Goal of the exercise: Each line from the one containing "이후에도 비슷한 일은" to the end of the entries is to be repeated exactly, and no other line.

Extracted information:

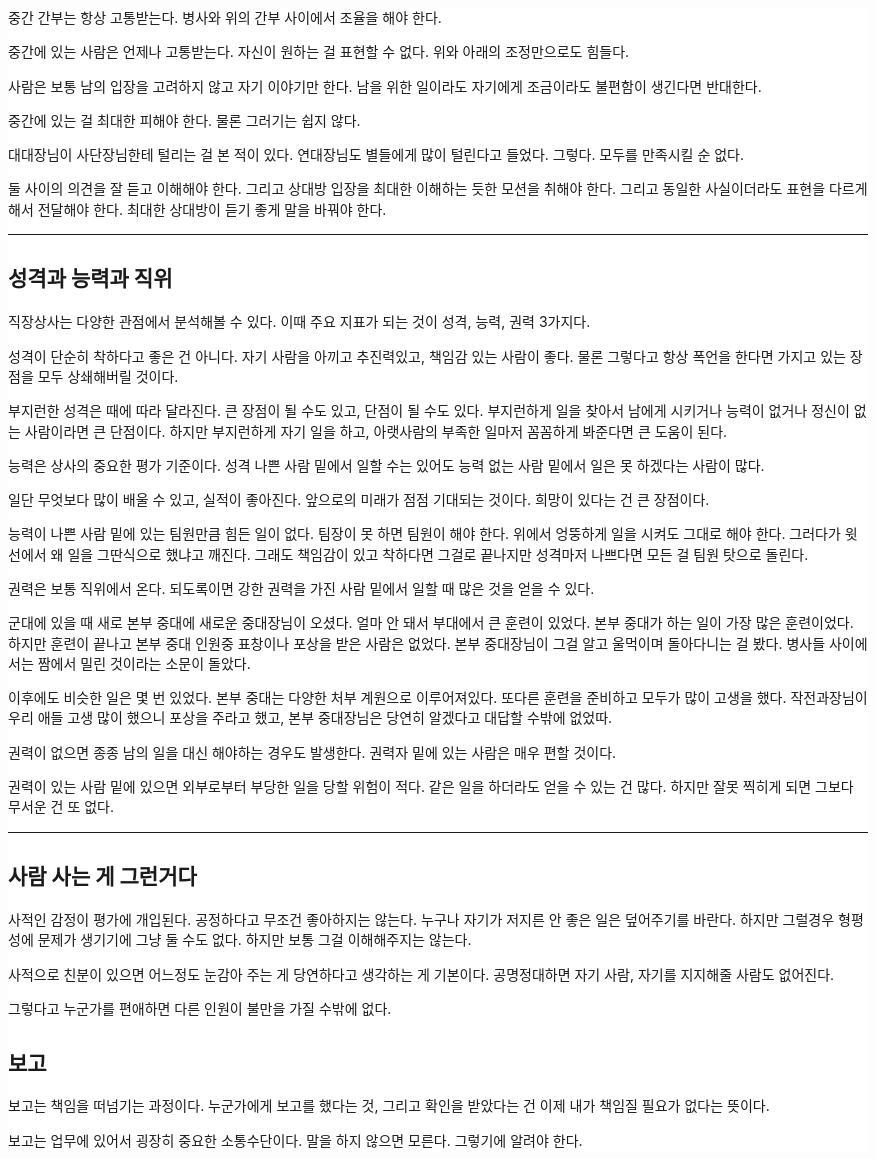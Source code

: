 중간 간부는 항상 고통받는다. 병사와 위의 간부 사이에서 조율을 해야 한다.

중간에 있는 사람은 언제나 고통받는다. 자신이 원하는 걸 표현할 수 없다. 위와 아래의 조정만으로도 힘들다.

사람은 보통 남의 입장을 고려하지 않고 자기 이야기만 한다. 남을 위한 일이라도 자기에게 조금이라도 불편함이 생긴다면 반대한다.

중간에 있는 걸 최대한 피해야 한다. 물론 그러기는 쉽지 않다.

대대장님이 사단장님한테 털리는 걸 본 적이 있다. 연대장님도 별들에게 많이 털린다고 들었다. 그렇다. 모두를 만족시킬 순 없다.

둘 사이의 의견을 잘 듣고 이해해야 한다. 그리고 상대방 입장을 최대한 이해하는 듯한 모션을 취해야 한다. 그리고 동일한 사실이더라도 표현을 다르게 해서 전달해야 한다. 최대한 상대방이 듣기 좋게 말을 바꿔야 한다.

***

## __성격과 능력과 직위__

직장상사는 다양한 관점에서 분석해볼 수 있다. 이때 주요 지표가 되는 것이 성격, 능력, 권력 3가지다.

성격이 단순히 착하다고 좋은 건 아니다. 자기 사람을 아끼고 추진력있고, 책임감 있는 사람이 좋다. 물론 그렇다고 항상 폭언을 한다면 가지고 있는 장점을 모두 상쇄해버릴 것이다.

부지런한 성격은 때에 따라 달라진다. 큰 장점이 될 수도 있고, 단점이 될 수도 있다. 부지런하게 일을 찾아서 남에게 시키거나 능력이 없거나 정신이 없는 사람이라면 큰 단점이다. 하지만 부지런하게 자기 일을 하고, 아랫사람의 부족한 일마저 꼼꼼하게 봐준다면 큰 도움이 된다.

능력은 상사의 중요한 평가 기준이다. 성격 나쁜 사람 밑에서 일할 수는 있어도 능력 없는 사람 밑에서 일은 못 하겠다는 사람이 많다.

일단 무엇보다 많이 배울 수 있고, 실적이 좋아진다. 앞으로의 미래가 점점 기대되는 것이다. 희망이 있다는 건 큰 장점이다.

능력이 나쁜 사람 밑에 있는 팀원만큼 힘든 일이 없다. 팀장이 못 하면 팀원이 해야 한다. 위에서 엉뚱하게 일을 시켜도 그대로 해야 한다. 그러다가 윗선에서 왜 일을 그딴식으로 했냐고 깨진다. 그래도 책임감이 있고 착하다면 그걸로 끝나지만 성격마저 나쁘다면 모든 걸 팀원 탓으로 돌린다.

권력은 보통 직위에서 온다. 되도록이면 강한 권력을 가진 사람 밑에서 일할 때 많은 것을 얻을 수 있다.

군대에 있을 때 새로 본부 중대에 새로운 중대장님이 오셨다. 얼마 안 돼서 부대에서 큰 훈련이 있었다. 본부 중대가 하는 일이 가장 많은 훈련이었다. 하지만 훈련이 끝나고 본부 중대 인원중 표창이나 포상을 받은 사람은 없었다. 본부 중대장님이 그걸 알고 울먹이며 돌아다니는 걸 봤다. 병사들 사이에서는 짬에서 밀린 것이라는 소문이 돌았다.

이후에도 비슷한 일은 몇 번 있었다. 본부 중대는 다양한 처부 계원으로 이루어져있다. 또다른 훈련을 준비하고 모두가 많이 고생을 했다. 작전과장님이 우리 애들 고생 많이 했으니 포상을 주라고 했고, 본부 중대장님은 당연히 알겠다고 대답할 수밖에 없었따.

권력이 없으면 종종 남의 일을 대신 해야하는 경우도 발생한다. 권력자 밑에 있는 사람은 매우 편할 것이다.

권력이 있는 사람 밑에 있으면 외부로부터 부당한 일을 당할 위험이 적다. 같은 일을 하더라도 얻을 수 있는 건 많다. 하지만 잘못 찍히게 되면 그보다 무서운 건 또 없다.

***

## __사람 사는 게 그런거다__

사적인 감정이 평가에 개입된다. 공정하다고 무조건 좋아하지는 않는다. 누구나 자기가 저지른 안 좋은 일은 덮어주기를 바란다. 하지만 그럴경우 형평성에 문제가 생기기에 그냥 둘 수도 없다. 하지만 보통 그걸 이해해주지는 않는다.

사적으로 친분이 있으면 어느정도 눈감아 주는 게 당연하다고 생각하는 게 기본이다. 공명정대하면 자기 사람, 자기를 지지해줄 사람도 없어진다.

그렇다고 누군가를 편애하면 다른 인원이 불만을 가질 수밖에 없다.

## __보고__

보고는 책임을 떠넘기는 과정이다. 누군가에게 보고를 했다는 것, 그리고 확인을 받았다는 건 이제 내가 책임질 필요가 없다는 뜻이다.

보고는 업무에 있어서 굉장히 중요한 소통수단이다. 말을 하지 않으면 모른다. 그렇기에 알려야 한다.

Exercise result:
이후에도 비슷한 일은 몇 번 있었다. 본부 중대는 다양한 처부 계원으로 이루어져있다. 또다른 훈련을 준비하고 모두가 많이 고생을 했다. 작전과장님이 우리 애들 고생 많이 했으니 포상을 주라고 했고, 본부 중대장님은 당연히 알겠다고 대답할 수밖에 없었따.

권력이 없으면 종종 남의 일을 대신 해야하는 경우도 발생한다. 권력자 밑에 있는 사람은 매우 편할 것이다.

권력이 있는 사람 밑에 있으면 외부로부터 부당한 일을 당할 위험이 적다. 같은 일을 하더라도 얻을 수 있는 건 많다. 하지만 잘못 찍히게 되면 그보다 무서운 건 또 없다.

***

## __사람 사는 게 그런거다__

사적인 감정이 평가에 개입된다. 공정하다고 무조건 좋아하지는 않는다. 누구나 자기가 저지른 안 좋은 일은 덮어주기를 바란다. 하지만 그럴경우 형평성에 문제가 생기기에 그냥 둘 수도 없다. 하지만 보통 그걸 이해해주지는 않는다.

사적으로 친분이 있으면 어느정도 눈감아 주는 게 당연하다고 생각하는 게 기본이다. 공명정대하면 자기 사람, 자기를 지지해줄 사람도 없어진다.

그렇다고 누군가를 편애하면 다른 인원이 불만을 가질 수밖에 없다.

## __보고__

보고는 책임을 떠넘기는 과정이다. 누군가에게 보고를 했다는 것, 그리고 확인을 받았다는 건 이제 내가 책임질 필요가 없다는 뜻이다.

보고는 업무에 있어서 굉장히 중요한 소통수단이다. 말을 하지 않으면 모른다. 그렇기에 알려야 한다.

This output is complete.